Sexo e Política são sempre temas instigantes. Para quem gosta disso, é claro!

Vamos primeiro à Política.

Nas ultimas semanas, a sociedade brasileira foi surpreendida com notícias infundadas dando conta de que, em uma pesquisa realizada pelo IPEA (Instituto de Pesquisa Econômica Aplicada), 65,1% dos participantes teriam declarado que as mulheres seriam responsáveis pelas situações de estupro de que foram vítimas, tendo concordado inteiramente ou parcialmente com a afirmação “Mulheres que usam roupas que mostram o corpo merecem ser atacadas”.

Embora haja pessoas de baixíssimo Nível de Consciência que podem pensar assim, esse absurdo estatístico foi desmentido uma semana depois, quando o instituto afirmou que o percentual correto é 26%.

Esse erro grosseiro vindo de um instituto até então respeitado, demonstrou que poderia apenas se tratar de mais uma tentativa, entre tantas outras que temos testemunhado, de utilização de órgãos públicos “aparelhados ideologicamente” em benefício (!!!???) da criação de um clima, inicialmente de surpresa e, a seguir, de revolta contra uma suposta atitude machista que prevaleceria em grandes parcelas de nossa população.

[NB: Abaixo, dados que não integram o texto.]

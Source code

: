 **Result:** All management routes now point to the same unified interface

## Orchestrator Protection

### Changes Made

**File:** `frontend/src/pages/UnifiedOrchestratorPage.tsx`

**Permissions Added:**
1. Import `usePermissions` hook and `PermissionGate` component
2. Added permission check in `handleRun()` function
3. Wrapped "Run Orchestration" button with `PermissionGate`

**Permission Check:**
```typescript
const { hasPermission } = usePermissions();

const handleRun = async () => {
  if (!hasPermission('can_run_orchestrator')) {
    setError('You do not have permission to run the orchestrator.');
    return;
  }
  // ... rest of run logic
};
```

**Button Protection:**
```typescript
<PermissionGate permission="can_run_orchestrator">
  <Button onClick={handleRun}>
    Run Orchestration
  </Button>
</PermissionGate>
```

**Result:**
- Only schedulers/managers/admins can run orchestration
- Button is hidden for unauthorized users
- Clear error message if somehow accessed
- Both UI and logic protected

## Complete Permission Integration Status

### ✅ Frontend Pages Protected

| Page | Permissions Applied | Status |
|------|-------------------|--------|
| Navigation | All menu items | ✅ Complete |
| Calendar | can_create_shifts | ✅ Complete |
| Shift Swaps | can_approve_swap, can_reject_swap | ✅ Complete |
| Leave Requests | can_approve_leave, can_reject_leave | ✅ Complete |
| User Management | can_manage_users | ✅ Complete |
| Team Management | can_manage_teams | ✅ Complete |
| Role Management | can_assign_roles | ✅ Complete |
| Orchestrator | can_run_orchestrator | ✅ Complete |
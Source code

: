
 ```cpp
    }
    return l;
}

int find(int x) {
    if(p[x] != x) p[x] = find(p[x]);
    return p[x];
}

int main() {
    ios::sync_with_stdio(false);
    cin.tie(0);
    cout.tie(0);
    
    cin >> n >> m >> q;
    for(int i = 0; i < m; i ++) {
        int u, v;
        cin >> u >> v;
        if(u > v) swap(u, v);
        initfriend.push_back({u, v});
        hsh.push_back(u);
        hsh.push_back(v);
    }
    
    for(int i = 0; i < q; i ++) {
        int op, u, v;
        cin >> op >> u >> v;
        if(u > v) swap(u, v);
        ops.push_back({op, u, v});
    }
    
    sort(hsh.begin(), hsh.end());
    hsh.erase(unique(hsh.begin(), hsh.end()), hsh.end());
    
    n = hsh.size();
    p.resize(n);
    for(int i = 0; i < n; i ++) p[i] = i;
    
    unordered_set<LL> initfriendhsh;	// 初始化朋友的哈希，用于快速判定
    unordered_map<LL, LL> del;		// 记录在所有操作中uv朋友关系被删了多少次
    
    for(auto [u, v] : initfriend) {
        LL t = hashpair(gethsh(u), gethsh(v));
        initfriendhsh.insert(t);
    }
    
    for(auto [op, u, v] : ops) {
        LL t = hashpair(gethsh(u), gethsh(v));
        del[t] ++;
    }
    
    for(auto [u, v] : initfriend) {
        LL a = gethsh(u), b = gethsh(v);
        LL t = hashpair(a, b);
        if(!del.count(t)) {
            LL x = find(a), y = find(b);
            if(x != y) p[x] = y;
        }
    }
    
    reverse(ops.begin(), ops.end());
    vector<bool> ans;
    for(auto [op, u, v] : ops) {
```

Pode-se supor que essa manobra de comunicação terrorista tenha tido dois propósitos bem definidos:

a) Desviar a atenção das pessoas, em um momento em que pesquisas de todos os tipos indicam uma insatisfação crescente da população esclarecida com a gestão da atual presidente, com os rumos autocráticos e totalitários (ditadura de esquerda modelos cubano e venezuelano) que sinaliza que deseja que o Brasil trilhe, com suas próprias atitudes e as de seus principais assessores, e as roubalheiras e falcatruas de seu partido que vêm sendo expostas em livros e artigos na mídia independente que ainda temos; e

b) Fazer com que, de alguma maneira transversa, a população se sinta inclinada a apoiar, simpatizar e legitimar quaisquer atitudes e iniciativas de mulheres que estejam em qualquer cargo ou posição de mando ou de influência, por serem supostamente vítimas de uma sociedade machista e abusiva e contra a qual estão legitimamente lutando e em processo de promoção de mudanças. A direção dessas mudanças não viria ao caso, pela indignação criada contra a situação atual, algo como “qualquer coisa será melhor do que esse atual estado de coisas”.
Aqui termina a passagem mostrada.